The interior of Split Rock Lighthouse, along the north shore of Lake Superior, in Minnesota. A little history, from my novel, Isle Royale. (Just substitute Split Rock for Wolf Point. My fictional lighthouse is based on Split Rock.)

High in the lamp room, rough hands buffed and polished a section of brasswork surrounding the lighthouse lens, rubbing methodically until the brass gleamed like daylight. Clarence MacDougal stood back, satisfied at last with his work. A smile slowly crept onto his weathered, red-bearded face. Everything was in order.

The four-ton lighthouse lens rotated on an enormous pedestal six feet above the floor. Imported from Paris, the bi-valve Fresnel lens floated on a bearing surface of liquid mercury. Hundreds of glass prisms, both reflecting and refracting, and assembled by hand inside the lighthouse, focused the blinding white light and sent a 450,000 candlepower beam shooting out into the murky night.

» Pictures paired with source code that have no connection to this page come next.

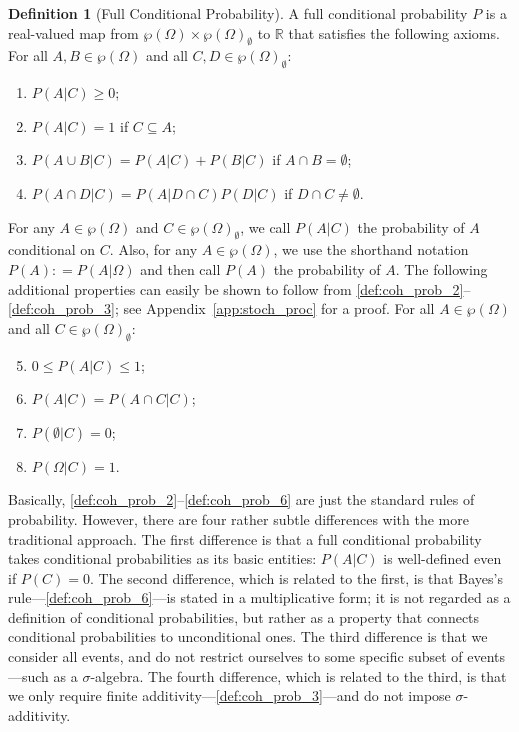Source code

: \documentclass[10pt,a4paper]{paper}
\theoremstyle{definition}
\newtheorem{definition}{Definition}
\newcommand{\reals}{\mathbb{R}}
\newcommand{\paths}{\Omega}
\newcommand{\power}{\wp(\paths)}
\newcommand{\nonemptypower}{\power_{\emptyset}}
\newcommand{\coloneqq}{:\!=}
\begin{document}
\begin{definition}[Full Conditional Probability]\label{def:cond_prob}
A full conditional probability $P$ is a real-valued map from $\power\times\nonemptypower$ to $\reals$ that satisfies the following axioms. For all $A,B\in\power$ and all \mbox{$C,D\in\nonemptypower$}:
\vspace{5pt}

\begin{enumerate}[label=F\arabic*:,ref=F\arabic*]
\item
$P(A\vert C)\geq 0$;\label{def:coh_prob_2}
\item
$P(A\vert C)=1$ if $C\subseteq A$;\label{def:coh_prob_1}
\item
$P(A\cup B\vert C)=P(A\vert C)+P(B\vert C)$ if $A\cap B=\emptyset$;\label{def:coh_prob_3}
\item
$P(A\cap D\vert C)=P(A\vert D\cap C)P(D\vert C)$ if $D\cap C\neq\emptyset$.\label{def:coh_prob_6}
\end{enumerate}
\vspace{5pt}

\noindent
For any $A\in\power$ and $C\in\nonemptypower$, we call $P(A\vert C)$ the probability of $A$ conditional on $C$. Also, for any $A\in\power$, we use the shorthand notation $P(A)\coloneqq P(A\vert\paths)$ and then call $P(A)$ the probability of $A$.
The following additional properties can easily be shown to follow from \ref{def:coh_prob_2}--\ref{def:coh_prob_3}; see Appendix~\ref{app:stoch_proc} for a proof. For all $A\in\power$ and all $C\in\nonemptypower$:
\vspace{5pt}
\begin{enumerate}[label=F\arabic*:,ref=F\arabic*]
\setcounter{enumi}{4}
\item
$0\leq P(A\vert C)\leq 1$;\label{def:coh_prob_2b}
\item
$P(A\vert C)=P(A\cap C\vert C)$;\label{def:coh_prob_7}
\item
$P(\emptyset\vert C)=0$;\label{def:coh_prob_8}
\item
$P(\Omega\vert C)=1$.\label{def:coh_prob_5}
\end{enumerate}
\vspace{2pt}
\end{definition}

Basically, \ref{def:coh_prob_2}--\ref{def:coh_prob_6} are just the standard rules of probability. However, there are four rather subtle differences with the more traditional approach. The first difference is that a full conditional probability takes conditional probabilities as its basic entities: $P(A\vert C)$ is well-defined even if $P(C)=0$. The second difference, which is related to the first, is that Bayes's rule---\ref{def:coh_prob_6}---is stated in a multiplicative form; it is not regarded as a definition of conditional probabilities, but rather as a property that connects conditional probabilities to unconditional ones. The third difference is that we consider all events, and do not restrict ourselves to some specific subset of events---such as a $\sigma$-algebra. The fourth difference, which is related to the third, is that we only require finite additivity---\ref{def:coh_prob_3}---and do not impose $\sigma$-additivity.
\end{document}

Wolf Point Light was one of the first to use an incandescent oil vapor lamp, a technological innovation making it one of the most powerful of the more than four hundred lighthouses on the Great Lakes. Filtered kerosene, brought up daily from a special storage shed next to the lighthouse, was poured into a single brass fuel assembly tank bolted just under the lens assembly. The kerosene was pumped by hand each night until enough air pressure was created to keep the light burning all night. The fuel itself was vaporized by a Bunsen burner flame and, together with specially made mantles housing the flame, made a pure white light that was blinding to the naked eye.